§ EXERCISE OBJECTIVE:
Retype every line from the start of the data down to and including the line with "# Cv Builder". Skip the pictures.

INPUT section start

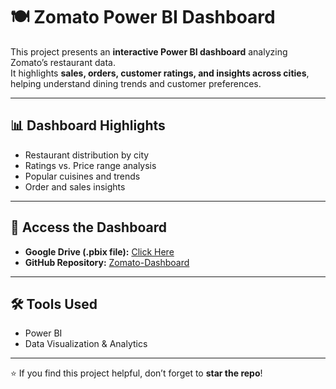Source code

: # 🍽️ Zomato Power BI Dashboard

This project presents an **interactive Power BI dashboard** analyzing Zomato’s restaurant data.  
It highlights **sales, orders, customer ratings, and insights across cities**, helping understand dining trends and customer preferences.

---

## 📊 Dashboard Highlights
- Restaurant distribution by city  
- Ratings vs. Price range analysis  
- Popular cuisines and trends  
- Order and sales insights  

---

## 🔗 Access the Dashboard
- **Google Drive (.pbix file):** [Click Here](https://drive.google.com/file/d/1OyvgJ4ja081v28kI-_111NzT0U6rZwv8/view?usp=sharing)  
- **GitHub Repository:** [Zomato-Dashboard](https://github.com/viratianhabib/Zomato-Dashboard)  

---

## 🛠️ Tools Used
- Power BI  
- Data Visualization & Analytics  

---

⭐ If you find this project helpful, don’t forget to **star the repo**!
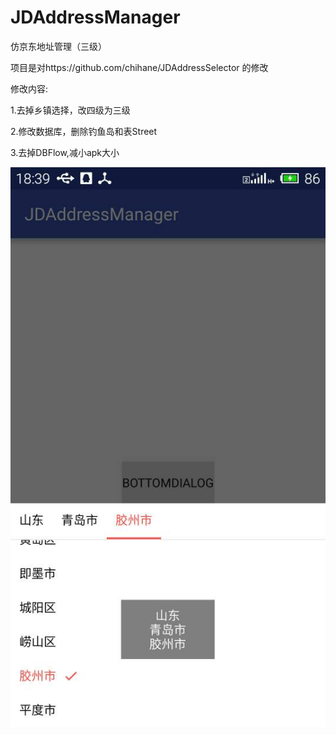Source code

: # JDAddressManager
仿京东地址管理（三级）


项目是对https://github.com/chihane/JDAddressSelector 的修改

修改内容:

1.去掉乡镇选择，改四级为三级

2.修改数据库，删除钓鱼岛和表Street

3.去掉DBFlow,减小apk大小


![image](https://github.com/fayou147/JDAddressManager/blob/master/EA57A728D5E19A770F25D2F5FF162172.jpg)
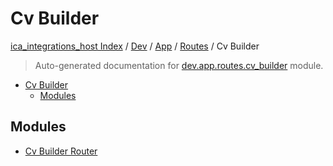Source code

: # Cv Builder

[ica_integrations_host Index](../../../../README.md#ica_integrations_host-index) / [Dev](../../../index.md#dev) / [App](../../index.md#app) / [Routes](../index.md#routes) / Cv Builder

> Auto-generated documentation for [dev.app.routes.cv_builder](https://github.com/destiny/ica_integrations_host/blob/main/dev/app/routes/cv_builder/__init__.py) module.

- [Cv Builder](#cv-builder)
  - [Modules](#modules)

## Modules

- [Cv Builder Router](./cv_builder_router.md)

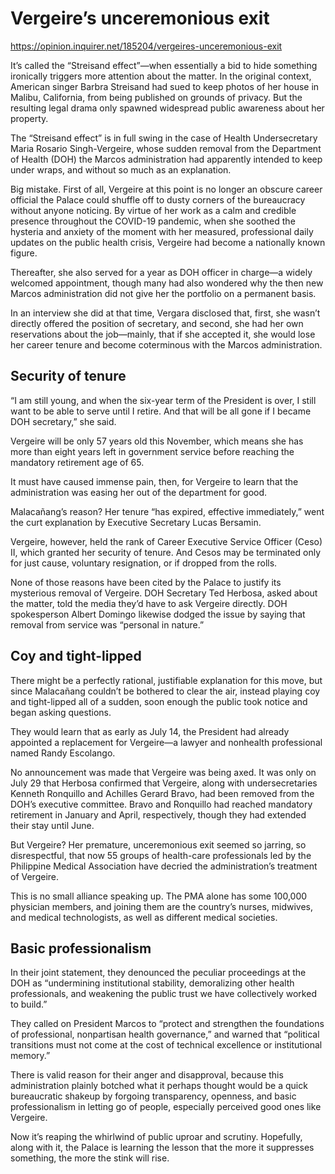 # Vergeire’s unceremonious exit

https://opinion.inquirer.net/185204/vergeires-unceremonious-exit



It’s called the “Streisand effect”—when essentially a bid to hide something ironically triggers more attention about the matter. In the original context, American singer Barbra Streisand had sued to keep photos of her house in Malibu, California, from being published on grounds of privacy. But the resulting legal drama only spawned widespread public awareness about her property.

The “Streisand effect” is in full swing in the case of Health Undersecretary Maria Rosario Singh-Vergeire, whose sudden removal from the Department of Health (DOH) the Marcos administration had apparently intended to keep under wraps, and without so much as an explanation.

Big mistake. First of all, Vergeire at this point is no longer an obscure career official the Palace could shuffle off to dusty corners of the bureaucracy without anyone noticing. By virtue of her work as a calm and credible presence throughout the COVID-19 pandemic, when she soothed the hysteria and anxiety of the moment with her measured, professional daily updates on the public health crisis, Vergeire had become a nationally known figure.

Thereafter, she also served for a year as DOH officer in charge—a widely welcomed appointment, though many had also wondered why the then new Marcos administration did not give her the portfolio on a permanent basis.

In an interview she did at that time, Vergara disclosed that, first, she wasn’t directly offered the position of secretary, and second, she had her own reservations about the job—mainly, that if she accepted it, she would lose her career tenure and become coterminous with the Marcos administration.



##  Security of tenure



“I am still young, and when the six-year term of the President is over, I still want to be able to serve until I retire. And that will be all gone if I became DOH secretary,” she said.

Vergeire will be only 57 years old this November, which means she has more than eight years left in government service before reaching the mandatory retirement age of 65.

It must have caused immense pain, then, for Vergeire to learn that the administration was easing her out of the department for good.

Malacañang’s reason? Her tenure “has expired, effective immediately,” went the curt explanation by Executive Secretary Lucas Bersamin.

Vergeire, however, held the rank of Career Executive Service Officer (Ceso) II, which granted her security of tenure. And Cesos may be terminated only for just cause, voluntary resignation, or if dropped from the rolls.

None of those reasons have been cited by the Palace to justify its mysterious removal of Vergeire. DOH Secretary Ted Herbosa, asked about the matter, told the media they’d have to ask Vergeire directly. DOH spokesperson Albert Domingo likewise dodged the issue by saying that removal from service was “personal in nature.”



##  Coy and tight-lipped



There might be a perfectly rational, justifiable explanation for this move, but since Malacañang couldn’t be bothered to clear the air, instead playing coy and tight-lipped all of a sudden, soon enough the public took notice and began asking questions.

They would learn that as early as July 14, the President had already appointed a replacement for Vergeire—a lawyer and nonhealth professional named Randy Escolango.

No announcement was made that Vergeire was being axed. It was only on July 29 that Herbosa confirmed that Vergeire, along with undersecretaries Kenneth Ronquillo and Achilles Gerard Bravo, had been removed from the DOH’s executive committee. Bravo and Ronquillo had reached mandatory retirement in January and April, respectively, though they had extended their stay until June.

But Vergeire? Her premature, unceremonious exit seemed so jarring, so disrespectful, that now 55 groups of health-care professionals led by the Philippine Medical Association have decried the administration’s treatment of Vergeire.

This is no small alliance speaking up. The PMA alone has some 100,000 physician members, and joining them are the country’s nurses, midwives, and medical technologists, as well as different medical societies.



##  Basic professionalism



In their joint statement, they denounced the peculiar proceedings at the DOH as “undermining institutional stability, demoralizing other health professionals, and weakening the public trust we have collectively worked to build.”

They called on President Marcos to “protect and strengthen the foundations of professional, nonpartisan health governance,” and warned that “political transitions must not come at the cost of technical excellence or institutional memory.”

There is valid reason for their anger and disapproval, because this administration plainly botched what it perhaps thought would be a quick bureaucratic shakeup by forgoing transparency, openness, and basic professionalism in letting go of people, especially perceived good ones like Vergeire.

Now it’s reaping the whirlwind of public uproar and scrutiny. Hopefully, along with it, the Palace is learning the lesson that the more it suppresses something, the more the stink will rise.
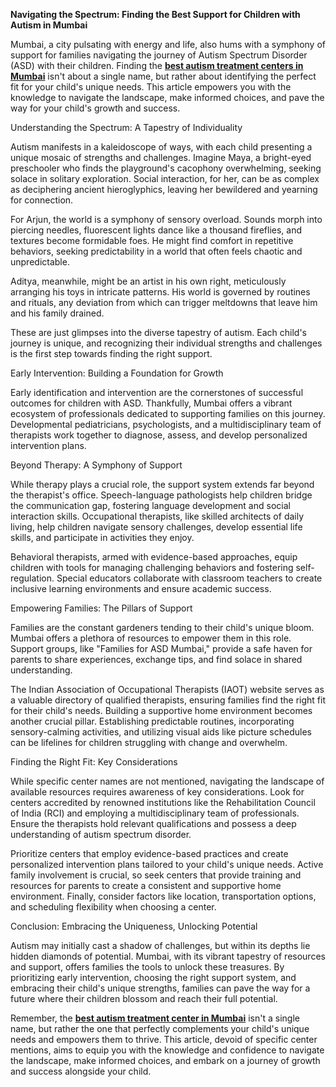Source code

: **Navigating the Spectrum: Finding the Best Support for Children with Autism in Mumbai**

Mumbai, a city pulsating with energy and life, also hums with a symphony of support for families navigating the journey of Autism Spectrum Disorder (ASD) with their children. Finding the **[best autism treatment centers in Mumbai](https://www.butterflylearnings.com/top-10-occupational-therapy-activities-for-autistic-children)** isn't about a single name, but rather about identifying the perfect fit for your child's unique needs. This article empowers you with the knowledge to navigate the landscape, make informed choices, and pave the way for your child's growth and success.

Understanding the Spectrum: A Tapestry of Individuality

Autism manifests in a kaleidoscope of ways, with each child presenting a unique mosaic of strengths and challenges. Imagine Maya, a bright-eyed preschooler who finds the playground's cacophony overwhelming, seeking solace in solitary exploration. Social interaction, for her, can be as complex as deciphering ancient hieroglyphics, leaving her bewildered and yearning for connection.

For Arjun, the world is a symphony of sensory overload. Sounds morph into piercing needles, fluorescent lights dance like a thousand fireflies, and textures become formidable foes. He might find comfort in repetitive behaviors, seeking predictability in a world that often feels chaotic and unpredictable.

Aditya, meanwhile, might be an artist in his own right, meticulously arranging his toys in intricate patterns. His world is governed by routines and rituals, any deviation from which can trigger meltdowns that leave him and his family drained.

These are just glimpses into the diverse tapestry of autism. Each child's journey is unique, and recognizing their individual strengths and challenges is the first step towards finding the right support.

Early Intervention: Building a Foundation for Growth

Early identification and intervention are the cornerstones of successful outcomes for children with ASD. Thankfully, Mumbai offers a vibrant ecosystem of professionals dedicated to supporting families on this journey. Developmental pediatricians, psychologists, and a multidisciplinary team of therapists work together to diagnose, assess, and develop personalized intervention plans.

Beyond Therapy: A Symphony of Support

While therapy plays a crucial role, the support system extends far beyond the therapist's office. Speech-language pathologists help children bridge the communication gap, fostering language development and social interaction skills. Occupational therapists, like skilled architects of daily living, help children navigate sensory challenges, develop essential life skills, and participate in activities they enjoy.

Behavioral therapists, armed with evidence-based approaches, equip children with tools for managing challenging behaviors and fostering self-regulation. Special educators collaborate with classroom teachers to create inclusive learning environments and ensure academic success.

Empowering Families: The Pillars of Support

Families are the constant gardeners tending to their child's unique bloom. Mumbai offers a plethora of resources to empower them in this role. Support groups, like "Families for ASD Mumbai," provide a safe haven for parents to share experiences, exchange tips, and find solace in shared understanding.

The Indian Association of Occupational Therapists (IAOT) website serves as a valuable directory of qualified therapists, ensuring families find the right fit for their child's needs. Building a supportive home environment becomes another crucial pillar. Establishing predictable routines, incorporating sensory-calming activities, and utilizing visual aids like picture schedules can be lifelines for children struggling with change and overwhelm.

Finding the Right Fit: Key Considerations

While specific center names are not mentioned, navigating the landscape of available resources requires awareness of key considerations. Look for centers accredited by renowned institutions like the Rehabilitation Council of India (RCI) and employing a multidisciplinary team of professionals. Ensure the therapists hold relevant qualifications and possess a deep understanding of autism spectrum disorder.

Prioritize centers that employ evidence-based practices and create personalized intervention plans tailored to your child's unique needs. Active family involvement is crucial, so seek centers that provide training and resources for parents to create a consistent and supportive home environment. Finally, consider factors like location, transportation options, and scheduling flexibility when choosing a center.

Conclusion: Embracing the Uniqueness, Unlocking Potential

Autism may initially cast a shadow of challenges, but within its depths lie hidden diamonds of potential. Mumbai, with its vibrant tapestry of resources and support, offers families the tools to unlock these treasures. By prioritizing early intervention, choosing the right support system, and embracing their child's unique strengths, families can pave the way for a future where their children blossom and reach their full potential.

Remember, the **[best autism treatment center in Mumbai](https://www.butterflylearnings.com/)** isn't a single name, but rather the one that perfectly complements your child's unique needs and empowers them to thrive. This article, devoid of specific center mentions, aims to equip you with the knowledge and confidence to navigate the landscape, make informed choices, and embark on a journey of growth and success alongside your child.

INPUT section end

§ RESPONSE TO THE EXERCISE:
Source code

: # 🍽️ Zomato Power BI Dashboard

This project presents an **interactive Power BI dashboard** analyzing Zomato’s restaurant data.  
It highlights **sales, orders, customer ratings, and insights across cities**, helping understand dining trends and customer preferences.

---

## 📊 Dashboard Highlights
- Restaurant distribution by city  
- Ratings vs. Price range analysis  
- Popular cuisines and trends  
- Order and sales insights  

---

## 🔗 Access the Dashboard
- **Google Drive (.pbix file):** [Click Here](https://drive.google.com/file/d/1OyvgJ4ja081v28kI-_111NzT0U6rZwv8/view?usp=sharing)  
- **GitHub Repository:** [Zomato-Dashboard](https://github.com/viratianhabib/Zomato-Dashboard)  

---

## 🛠️ Tools Used
- Power BI  
- Data Visualization & Analytics  

---

⭐ If you find this project helpful, don’t forget to **star the repo**!
Source code

: # JDAddressManager
仿京东地址管理（三级）


项目是对https://github.com/chihane/JDAddressSelector 的修改

修改内容:

1.去掉乡镇选择，改四级为三级

2.修改数据库，删除钓鱼岛和表Street

3.去掉DBFlow,减小apk大小


![image](https://github.com/fayou147/JDAddressManager/blob/master/EA57A728D5E19A770F25D2F5FF162172.jpg)
Source code

: # Cv Builder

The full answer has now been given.